We'll start by setting up the project, and we'll do so by creating a multimodule Maven pom:

<project xmlns="http://maven.apache.org/POM/4.0.0"
         xmlns:xsi="http://www.w3.org/2001/XMLSchema-instance"
         xsi:schemaLocation="http://maven.apache.org/POM/4.0.0 http://maven.apache.org/xsd/maven-4.0.0.xsd">
    <modelVersion>4.0.0</modelVersion>

    <groupId>com.steeplesoft.otel</groupId>
    <artifactId>multiservice-demo</artifactId>
    <version>1.0-SNAPSHOT</version>
    <packaging>pom</packaging>

    <modules>
        <module>otel-integration</module>
        <module>service1</module>
        <module>service2</module>
    </modules>

    <properties>
        <project.build.sourceEncoding>UTF-8</project.build.sourceEncoding>
        <maven.compiler.source>11</maven.compiler.source>
        <maven.compiler.target>11</maven.compiler.target>
    </properties>

    <dependencyManagement>
        <dependencies>
            <dependency>
                <groupId>io.opentelemetry</groupId>
                <artifactId>opentelemetry-bom</artifactId>
                <version>1.2.0</version>
                <type>pom</type>
                <scope>import</scope>
            </dependency>
        </dependencies>
    </dependencyManagement>
    <dependencies>
        <dependency>
            <groupId>jakarta.ws.rs</groupId>
            <artifactId>jakarta.ws.rs-api</artifactId>
            <version>2.1.6</version>
            <scope>provided</scope>
        </dependency>
        <dependency>
            <groupId>jakarta.enterprise</groupId>
            <artifactId>jakarta.enterprise.cdi-api</artifactId>
            <version>2.0.2</version>
            <scope>provided</scope>
        </dependency>
        <dependency>
            <groupId>io.grpc</groupId>
            <artifactId>grpc-okhttp</artifactId>
            <version>1.36.1</version>
        </dependency>
        <dependency>
            <groupId>io.opentelemetry</groupId>
            <artifactId>opentelemetry-api</artifactId>
        </dependency>
        <dependency>
            <groupId>io.opentelemetry</groupId>
            <artifactId>opentelemetry-sdk</artifactId>
        </dependency>
        <dependency>
            <groupId>io.opentelemetry</groupId>
            <artifactId>opentelemetry-sdk-trace</artifactId>
        </dependency>
        <dependency>
            <groupId>io.opentelemetry</groupId>
            <artifactId>opentelemetry-exporter-jaeger</artifactId>
        </dependency>
    </dependencies>
</project>

By setting up the parent POM this way, we'll make the three submodules much simpler.
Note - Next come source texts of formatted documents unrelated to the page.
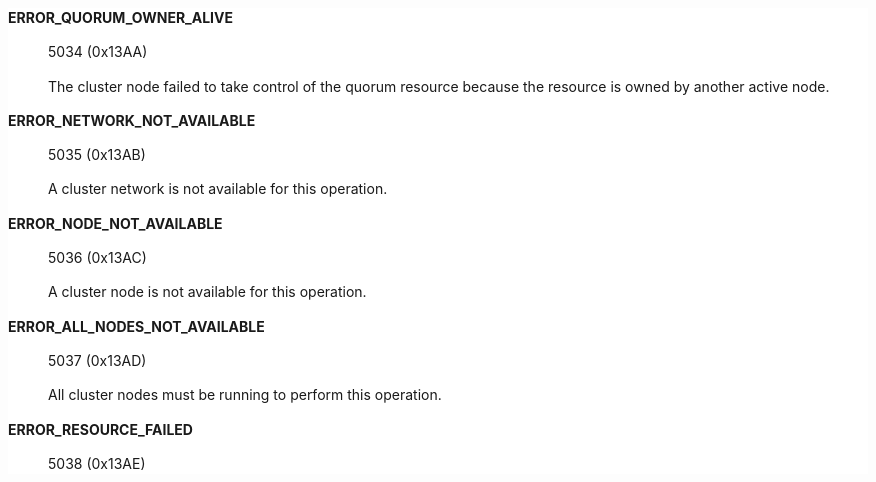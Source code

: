 <span id="ERROR_QUORUM_OWNER_ALIVE"></span><span id="error_quorum_owner_alive"></span>**ERROR\_QUORUM\_OWNER\_ALIVE**
</dt> <dd> <dl> <dt>

5034 (0x13AA)
</dt> <dt>



The cluster node failed to take control of the quorum resource because the resource is owned by another active node.


</dt> </dl> </dd> <dt>

<span id="ERROR_NETWORK_NOT_AVAILABLE"></span><span id="error_network_not_available"></span>**ERROR\_NETWORK\_NOT\_AVAILABLE**
</dt> <dd> <dl> <dt>

5035 (0x13AB)
</dt> <dt>



A cluster network is not available for this operation.


</dt> </dl> </dd> <dt>

<span id="ERROR_NODE_NOT_AVAILABLE"></span><span id="error_node_not_available"></span>**ERROR\_NODE\_NOT\_AVAILABLE**
</dt> <dd> <dl> <dt>

5036 (0x13AC)
</dt> <dt>



A cluster node is not available for this operation.


</dt> </dl> </dd> <dt>

<span id="ERROR_ALL_NODES_NOT_AVAILABLE"></span><span id="error_all_nodes_not_available"></span>**ERROR\_ALL\_NODES\_NOT\_AVAILABLE**
</dt> <dd> <dl> <dt>

5037 (0x13AD)
</dt> <dt>



All cluster nodes must be running to perform this operation.


</dt> </dl> </dd> <dt>

<span id="ERROR_RESOURCE_FAILED"></span><span id="error_resource_failed"></span>**ERROR\_RESOURCE\_FAILED**
</dt> <dd> <dl> <dt>

5038 (0x13AE)
</dt> <dt>


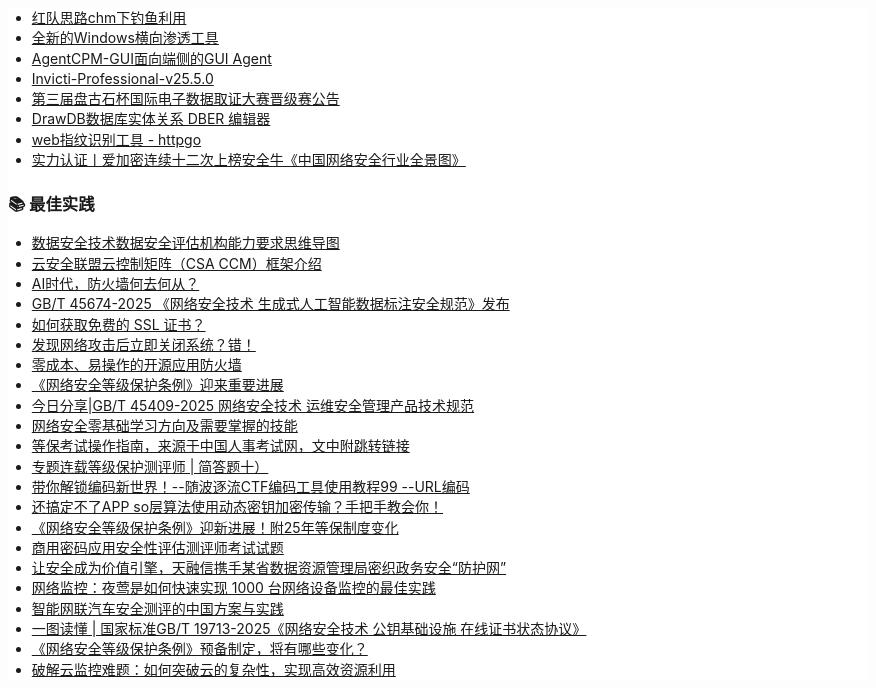 * [红队思路chm下钓鱼利用](https://mp.weixin.qq.com/s?__biz=Mzk0MDczMzYxNw==&mid=2247484057&idx=1&sn=ca729117dae5bde10c67eec9331d5b7a)
* [全新的Windows横向渗透工具](https://mp.weixin.qq.com/s?__biz=Mzg5NzUyNTI1Nw==&mid=2247497306&idx=1&sn=d94294dfb4997a65d5a91c4b4e9335fa)
* [AgentCPM-GUI面向端侧的GUI Agent](https://mp.weixin.qq.com/s?__biz=Mzg2NzUzNzk1Mw==&mid=2247498090&idx=1&sn=4b25120b55ea664a7c1d836710ac2ae1)
* [Invicti-Professional-v25.5.0](https://mp.weixin.qq.com/s?__biz=MzkxMzQzMDY3MQ==&mid=2247484059&idx=1&sn=aeb56dab19efbb6eb9499810b6e77bab)
* [第三届盘古石杯国际电子数据取证大赛晋级赛公告](https://mp.weixin.qq.com/s?__biz=MzU0NDk0NTAwMw==&mid=2247626880&idx=5&sn=a217bff585d1cd2c72bdb40536b96395)
* [DrawDB数据库实体关系 DBER 编辑器](https://mp.weixin.qq.com/s?__biz=Mzg4NTk4MDk2OQ==&mid=2247484698&idx=1&sn=1aae0fb0bcac47575f97a86ed0c94a3b)
* [web指纹识别工具 - httpgo](https://mp.weixin.qq.com/s?__biz=MzIzNTE0Mzc0OA==&mid=2247486343&idx=1&sn=c7fae18b10555012cbe96cccdb90a999)
* [实力认证丨爱加密连续十二次上榜安全牛《中国网络安全行业全景图》](https://mp.weixin.qq.com/s?__biz=MjM5NzU4NjkyMw==&mid=2650748480&idx=1&sn=1200b30ba3411b61e5c396791e251131)

### 📚 最佳实践

* [数据安全技术数据安全评估机构能力要求思维导图](https://mp.weixin.qq.com/s?__biz=Mzg2NjY2MTI3Mg==&mid=2247499910&idx=1&sn=98dc30a15a2d25e4d80e3b51fcc0885a)
* [云安全联盟云控制矩阵（CSA CCM）框架介绍](https://mp.weixin.qq.com/s?__biz=Mzg3NTUzOTg3NA==&mid=2247515654&idx=1&sn=70e12c2bec75db866b2bee5754c9ea57)
* [AI时代，防火墙何去何从？](https://mp.weixin.qq.com/s?__biz=MzU3NjQ5NTIxNg==&mid=2247485823&idx=1&sn=d4cc450a2380350a8401031c4b461cf1)
* [GB/T 45674-2025 《网络安全技术 生成式人工智能数据标注安全规范》发布](https://mp.weixin.qq.com/s?__biz=MzI3NjUzOTQ0NQ==&mid=2247520486&idx=1&sn=f27b226a5616552efb31c08a73262911)
* [如何获取免费的 SSL 证书？](https://mp.weixin.qq.com/s?__biz=Mzg3NTY0MjIwNg==&mid=2247486036&idx=1&sn=01e65344f7425da9b5ead06749fd5f7a)
* [发现网络攻击后立即关闭系统？错！](https://mp.weixin.qq.com/s?__biz=MzAxMjE3ODU3MQ==&mid=2650610756&idx=2&sn=68c9aa9bc8c09f943ebddde23c734950)
* [零成本、易操作的开源应用防火墙](https://mp.weixin.qq.com/s?__biz=MzkxNzIzNDExMA==&mid=2247486766&idx=1&sn=91e3545053c9283546672e88b54eed2b)
* [《网络安全等级保护条例》迎来重要进展](https://mp.weixin.qq.com/s?__biz=Mzg2MDg0ODg1NQ==&mid=2247545852&idx=1&sn=026e29eddc2c5aa04b027536abdc418d)
* [今日分享|GB/T 45409-2025 网络安全技术 运维安全管理产品技术规范](https://mp.weixin.qq.com/s?__biz=MzUyNjk2MDU4MQ==&mid=2247487044&idx=1&sn=c9f792f4ffbc615c23955625c3cb1bc3)
* [网络安全零基础学习方向及需要掌握的技能](https://mp.weixin.qq.com/s?__biz=MzU4OTg4Nzc4MQ==&mid=2247506110&idx=4&sn=5c69167e7f31d268b910e437afc69a8e)
* [等保考试操作指南，来源于中国人事考试网，文中附跳转链接](https://mp.weixin.qq.com/s?__biz=Mzg2MDg0ODg1NQ==&mid=2247545852&idx=2&sn=a72c7071b16d289de868c03d7ed310db)
* [专题连载等级保护测评师 | 简答题十）](https://mp.weixin.qq.com/s?__biz=Mzg2MDg0ODg1NQ==&mid=2247545852&idx=3&sn=fb0cb80181c3e8e16ba4aaca727c8318)
* [带你解锁编码新世界！--随波逐流CTF编码工具使用教程99 --URL编码](https://mp.weixin.qq.com/s?__biz=MzU2NzIzNzU4Mg==&mid=2247490121&idx=1&sn=084c1875659ec0cd045ce093809198dd)
* [还搞定不了APP so层算法使用动态密钥加密传输？手把手教会你！](https://mp.weixin.qq.com/s?__biz=MzkzNDI5NjEzMQ==&mid=2247484585&idx=1&sn=5fb7af7bc58b59c6a1862ce7b43f328f)
* [《网络安全等级保护条例》迎新进展！附25年等保制度变化](https://mp.weixin.qq.com/s?__biz=MzAwNTgyODU3NQ==&mid=2651133006&idx=1&sn=6436da4f90988724f2cde1321b101573)
* [商用密码应用安全性评估测评师考试试题](https://mp.weixin.qq.com/s?__biz=MzkxMjczNzAzMA==&mid=2247485982&idx=1&sn=4e96448094f6b08c8fd45da713cef9ff)
* [让安全成为价值引擎，天融信携手某省数据资源管理局密织政务安全“防护网”](https://mp.weixin.qq.com/s?__biz=MzA3OTMxNTcxNA==&mid=2650969048&idx=1&sn=0d30fe0af92d3ad6cd85d48aa1e6c572)
* [网络监控：夜莺是如何快速实现 1000 台网络设备监控的最佳实践](https://mp.weixin.qq.com/s?__biz=MzIzNjU5NDE2MA==&mid=2247490669&idx=1&sn=1a2baeab79c83d2327004c990c2a8dd6)
* [智能网联汽车安全测评的中国方案与实践](https://mp.weixin.qq.com/s?__biz=MzU2MDk1Nzg2MQ==&mid=2247624336&idx=3&sn=a0e148b89a19aeb7190c74bb3e4f1200)
* [一图读懂 | 国家标准GB/T 19713-2025《网络安全技术 公钥基础设施 在线证书状态协议》](https://mp.weixin.qq.com/s?__biz=MzA3NzgzNDM0OQ==&mid=2664994967&idx=2&sn=c3e1b8f30bcfe716255418796e56e6a3)
* [《网络安全等级保护条例》预备制定，将有哪些变化？](https://mp.weixin.qq.com/s?__biz=MjM5OTk4MDE2MA==&mid=2655278829&idx=1&sn=ddcee1b21030acf6496d74e4166fadba)
* [破解云监控难题：如何突破云的复杂性，实现高效资源利用](https://mp.weixin.qq.com/s?__biz=MjM5MzMwMDU5NQ==&mid=2649172897&idx=2&sn=50f6f8961b454ce9aacb193a5201bad3)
Since the two services are largely identical, we'll only look at one of those POMs.

The Basic REST service ==

<project xmlns="http://maven.apache.org/POM/4.0.0"
         xmlns:xsi="http://www.w3.org/2001/XMLSchema-instance"
         xsi:schemaLocation="http://maven.apache.org/POM/4.0.0 http://maven.apache.org/xsd/maven-4.0.0.xsd">
    <modelVersion>4.0.0</modelVersion>

    <parent>
        <artifactId>multiservice-demo</artifactId>
        <groupId>com.steeplesoft.otel</groupId>
        <version>1.0-SNAPSHOT</version>
    </parent>

    <artifactId>service1</artifactId>
    <packaging>war</packaging>

    <dependencies>
        <dependency>
            <groupId>${project.groupId}</groupId>
            <artifactId>otel-integration</artifactId>
            <version>${project.version}</version>
        </dependency>
    </dependencies>
</project>

There's really not much to this beyond a dependency on another module from our project, which we'll look at shortly. First, our REST endpoint:

@Path("/endpoint1")
public class RestEndpoint1 {
    @Inject
    private Tracer tracer;
    @Inject
    private OpenTelemetry otel;


    @GET
    public String method1() {
        final Span span = tracer.spanBuilder("Doing some work")
                .startSpan();

        span.makeCurrent();
        span.setAttribute("in.my", "application");
        span.addEvent("Test Event");
        sleep();
        doSomeMoreWork();
        span.addEvent("After work");

        String service2 = sendRequest();
        sleep();
        doEvenMoreWork();

        span.end();

        return "Hello World, from service 1! Service 2 happened to say '" + service2 + "'";
    }

    private void doSomeMoreWork() {
        final Span span = tracer.spanBuilder("Doing some more work")
                .startSpan();
        span.makeCurrent();
        sleep();
        doEvenMoreWork();
        span.end();
    }

    private void doEvenMoreWork() {
        final Span span = tracer.spanBuilder("Doing even more work")
                .startSpan();
        span.makeCurrent();
        sleep();
        span.end();
    }
    // ...
}

This is a pretty boring, if somewhat contrived, REST endpoint. The interesting part is the injection of the OpenTelemetry Tracer instance, and the creation of the spans in the REST method itself. From the OpenTelemetrey docs , we learn that

Traces track the progression of a single request, called a trace, as it is handled by services that make up an application...Each unit of work in a trace is called a span; a trace is a tree of spans." and that "[s]pans are objects that represent the work being done by individual services or components involved in a request as it flows through a system. _In the midst of our "work", then, we create a span to track the process. This will help help us mark the beginning and end of unit of work. As we monitor the system, we can compute statistics on, for example, the average time a given span takes. Should it start deviating wildly, we may have found our issue's culprit. The use of a span may look something like this, generically speaking:
Span span = tracer.spanBuilder("Doing some work")
    .startSpan();
span.makeCurrent();
// Do some work
span.end();
When creating the span, we want to give it a meaningful name so we can find it more easily when we look at the logs.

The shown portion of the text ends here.